Each line in the listing below that contains "folder" should be returned.

• **Supplied records**

<<<<

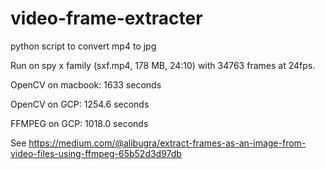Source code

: # video-frame-extracter
python script to convert mp4 to jpg

Run on spy x family (sxf.mp4, 178 MB, 24:10) with 34763 frames at 24fps.

OpenCV on macbook: 1633 seconds

OpenCV on GCP: 1254.6 seconds

FFMPEG on GCP: 1018.0 seconds

See https://medium.com/@alibugra/extract-frames-as-an-image-from-video-files-using-ffmpeg-65b52d3d97db
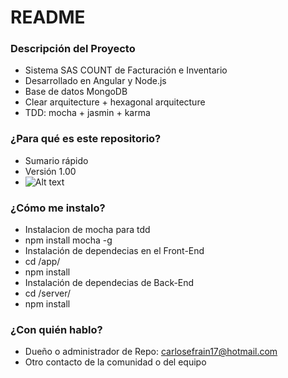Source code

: # README #

### Descripción del Proyecto
* Sistema SAS COUNT de Facturación e Inventario
* Desarrollado en Angular y Node.js
* Base de datos MongoDB
* Clear arquitecture + hexagonal arquitecture
* TDD: mocha + jasmin + karma

### ¿Para qué es este repositorio? ###

* Sumario rápido
* Versión 1.00
* ![Alt text](http://www.unixstickers.com/image/data/stickers/angularjs/angular-js.sh.png)

### ¿Cómo me instalo? ###
* Instalacion de mocha para tdd
* npm install mocha -g
* Instalación de dependecias en el Front-End
* cd /app/ 
* npm install
* Instalación de dependecias de Back-End
* cd /server/
* npm install

### ¿Con quién hablo? ###

* Dueño o administrador de Repo: carlosefrain17@hotmail.com
* Otro contacto de la comunidad o del equipo 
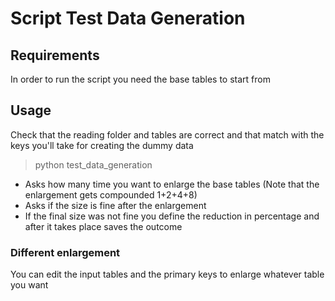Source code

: # Script Test Data Generation
## Requirements
In order to run the script you need the base tables to start from
## Usage
Check that the reading folder and tables are correct and that match with the keys you'll take for creating the dummy data 
> python test_data_generation
- Asks how many time you want to enlarge the base tables (Note that the enlargement gets compounded 1+2+4+8)
- Asks if the size is fine after the enlargement
- If the final size was not fine you define the reduction in percentage and after it takes place saves the outcome
### Different enlargement
You can edit the input tables and the primary keys to enlarge whatever table you want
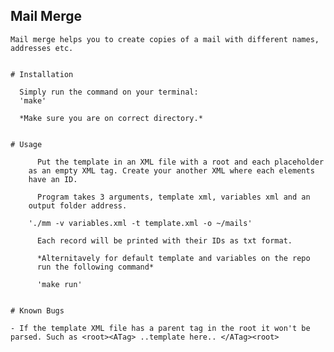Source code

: ## Mail Merge ##

    Mail merge helps you to create copies of a mail with different names,
    addresses etc.


    # Installation

      Simply run the command on your terminal:
      'make'

      *Make sure you are on correct directory.*
    
    
    # Usage

          Put the template in an XML file with a root and each placeholder
        as an empty XML tag. Create your another XML where each elements
        have an ID.
          
          Program takes 3 arguments, template xml, variables xml and an
        output folder address.

        './mm -v variables.xml -t template.xml -o ~/mails'

          Each record will be printed with their IDs as txt format.

          *Alternitavely for default template and variables on the repo
          run the following command*

          'make run'

    
    # Known Bugs

    - If the template XML file has a parent tag in the root it won't be
    parsed. Such as <root><ATag> ..template here.. </ATag><root>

>>>>

• **Output below**
Check that the reading folder and tables are correct and that match with the keys you'll take for creating the dummy data 
        output folder address.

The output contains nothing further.